Pretty site. What IS the ratio of designers to general population in that country? first post!
posted by leotrotsky at 4:02 PM on April 19, 2004


I love pickled herring.

I doubly love it in sour cream.
posted by pieoverdone at 4:13 PM on April 19, 2004


Surströmming? I'll pass. fermented != rotton, but it's hard to tell that from that smell.
posted by leotrotsky at 4:36 PM on April 19, 2004


Heres another Scandanavian Place I have ordered from that is good Nordic House. Prices are cheap and much of the food is homemade and ships from the west coast (oregon?). The Swedish Meatballs rock.

Anyone know where to buy salt Cod over the Internet? I think it is illegal to catch Cod now as of the early 1990s after the collapse. But it may still be bought and sold in other countries? Love to find some, the FPP links to a site but its 404.
posted by stbalbach at 4:38 PM on April 19, 2004


Can anyone explain this product?
posted by stbalbach at 4:44 PM on April 19, 2004


stbalbach: The answer to your question lies in the sentence "Product of Norway"! :)
posted by soundofsuburbia at 4:47 PM on April 19, 2004


stbalbach: By the way, I think you can order salt cod from Norwill Gourmet. Info here.
posted by soundofsuburbia at 4:57 PM on April 19, 2004


Smörgåstårta. My future-mother-in-law made this a few weeks ago - based on trout. It's so very wrong: Take a "light" food like fish, and wrap it in a hearty stack of bread and mayo.
posted by Jimbob at 5:00 PM on April 19, 2004


To even things out... :)

Food From Denmark.
Food From Iceland.
Food From Norway.
Food From Finland.
posted by soundofsuburbia at 5:11 PM on April 19, 2004


Hmmm, is that västerbottenost on the front page?
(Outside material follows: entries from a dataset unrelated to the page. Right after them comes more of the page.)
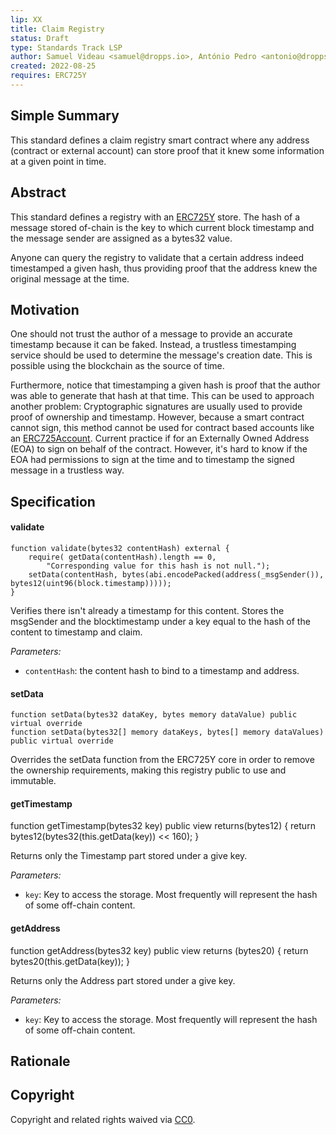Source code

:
 ```yaml
---
lip: XX
title: Claim Registry
status: Draft
type: Standards Track LSP
author: Samuel Videau <samuel@dropps.io>, António Pedro <antonio@dropps.io>
created: 2022-08-25
requires: ERC725Y
---
```


## Simple Summary

This standard defines a claim registry smart contract where any address (contract or external account) can store proof that it knew some information at a given point in time.

## Abstract

This standard defines a registry with an [ERC725Y](https://github.com/ethereum/EIPs/blob/master/EIPS/eip-725.md#erc725y) store. The hash of a message stored of-chain is the key to which current block timestamp and the message sender are assigned as a bytes32 value. 

Anyone can query the registry to validate that a certain address indeed timestamped a given hash, thus providing proof that the address knew the original message at the time.

## Motivation

One should not trust the author of a message to provide an accurate timestamp because it can be faked. Instead, a trustless timestamping service should be used to determine the message's creation date. This is possible using the blockchain as the source of time.

Furthermore, notice that timestamping a given hash is proof that the author was able to generate that hash at that time. This can be used to approach another problem: Cryptographic signatures are usually used to provide proof of ownership and timestamp. However, because a smart contract cannot sign, this method cannot be used for contract based accounts like an [ERC725Account](https://github.com/lukso-network/LIPs/blob/main/LSPs/LSP-0-ERC725Account.md). Current practice if for an Externally Owned Address (EOA) to sign on behalf of the contract. However, it's hard to know if the EOA had permissions to sign at the time and to timestamp the signed message in a trustless way. 

## Specification

#### validate

```solidity
function validate(bytes32 contentHash) external {
    require( getData(contentHash).length == 0, 
        "Corresponding value for this hash is not null.");
    setData(contentHash, bytes(abi.encodePacked(address(_msgSender()), bytes12(uint96(block.timestamp)))));
}
```

Verifies there isn't already a timestamp for this content. Stores the msgSender and the blocktimestamp under a key equal to the hash of the content to timestamp and claim.  

_Parameters:_
- `contentHash`: the content hash to bind to a timestamp and address.

#### setData 

    function setData(bytes32 dataKey, bytes memory dataValue) public virtual override
    function setData(bytes32[] memory dataKeys, bytes[] memory dataValues) public virtual override


Overrides the setData function from the ERC725Y core in order to remove the ownership requirements, making this registry public to use and immutable.

#### getTimestamp

function getTimestamp(bytes32 key) public view returns(bytes12) {
    return bytes12(bytes32(this.getData(key)) << 160);
}

Returns only the Timestamp part stored under a give key.

_Parameters:_
- `key`: Key to access the storage. Most frequently will represent the hash of some off-chain content.

#### getAddress

function getAddress(bytes32 key) public view returns (bytes20) {
    return bytes20(this.getData(key));
}

Returns only the Address part stored under a give key.

_Parameters:_
- `key`: Key to access the storage. Most frequently will represent the hash of some off-chain content.

## Rationale

## Copyright

Copyright and related rights waived via [CC0](https://creativecommons.org/publicdomain/zero/1.0/).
Yum.
posted by Zurishaddai at 5:12 PM on April 19, 2004


One word: Lutfisk.
posted by spazzm at 6:45 PM on April 19, 2004


Three words: Ikea Swedish Meatballs.
Eat your heart out, Rocco's Mom.

And, I know it's Norwegian (and so does Freakazoid!), but I always mix up Lutfisk and Narwahl.
posted by wendell at 7:23 PM on April 19, 2004


another word: lefse

( I know they have it in Sweden too, is it called something different? )

Personally, I recommend it with butter and wild rice - although maybe that's a bit starch heavy, butter and brown sugar is good too

Has anyone else watched Scandinavian Cooking on PBS?
It's a great show, he really likes to show off that portable table / cooking surface, doesn't he? They spend 5 minutes every show just setting that thing up.

and for dessert: krumkake!
(note, correct pronunciation has 3 or 4 syllables, not 2)
posted by milovoo at 10:50 PM on April 19, 2004


spazzm, that recipe omitted the most important step in preparing and eating lutfisk; get drunk as hell.
posted by stavrogin at 11:18 PM on April 19, 2004


There are many fine things about Sweden, but, in general, the cuisine is not up there at the top of the list. I don't think it's too unfair a generalisation to say that the Swedes 'eat to live' rather than 'live to eat'.

Another word: åkerbärssylt: a jam made from the arctic raspberry, which has an unique, intensely delicious flavour.
posted by misteraitch at 12:09 AM on April 20, 2004


Scandinavian cooking - boiled and salted (if not buried or pickled). Out the window.

Scandinavian baking - bliss, sunshine, angels in the architecture. I'll take two, please.
posted by kahboom at 9:55 AM on April 20, 2004


kahboom - as a Norwegian, I can tell you that you have that exactly right!

And stbalbach - what's the problem with fishballs?? They're just like meatballs - ground fish shaped into balls. Bland but cheap and definitely a staple.

I used to get my Scandinavian food fix from IKEA, but I've just found a Swedish food store in my neighborhood. Thank god for sylteagurker, tyttebær, jarlsberg, knekkebrød and melkesjokolade!
posted by widdershins at 12:47 PM on April 20, 2004


And I can find brunost 'round here too!
posted by kahboom at 7:46 PM on April 20, 2004


widdershins - fishballs are ok but what is "coal gravy"?
posted by stbalbach at 8:04 PM on April 20, 2004


Thank god for...melkesjokolade!

Can you really not get milk chocolate anywhere other than a Swedish food store??? Ye gods! Where d'ya live? (or does it have to be Marabou, or Fazer or something?)
posted by bifter at 2:30 AM on April 21, 2004


leotrotsky, you haven't lived until you've had a surströmmingsklämma.
posted by dabitch at 9:27 AM on April 21, 2004


That sounds pretty good actually!
posted by bifter at 10:04 AM on April 21, 2004


It is! Pick the can that has the shape of an american football about to explode, and open it under water (that's my trick anyway). If you live in an apartment block, it's good form to warn the neighbors with a written note, which is often taken as an invite to join in the fun making it a surströmming block-party.
posted by dabitch at 10:44 AM on April 21, 2004


Ah, I've travelled to Sweden lots, and am known for culinary adventurousness but never been offered it before. :-( I'll have to get my mate to bring me a can next time he visits. Is it legal to import it within the EU do you think?

Funny place for food Sweden. Last time I went I was hauled off by customs at the airport and accused of being a yoghurt smuggler. They took my luggage apart, grilled me for hours - the works! Had to let me go in the end though. Suckers.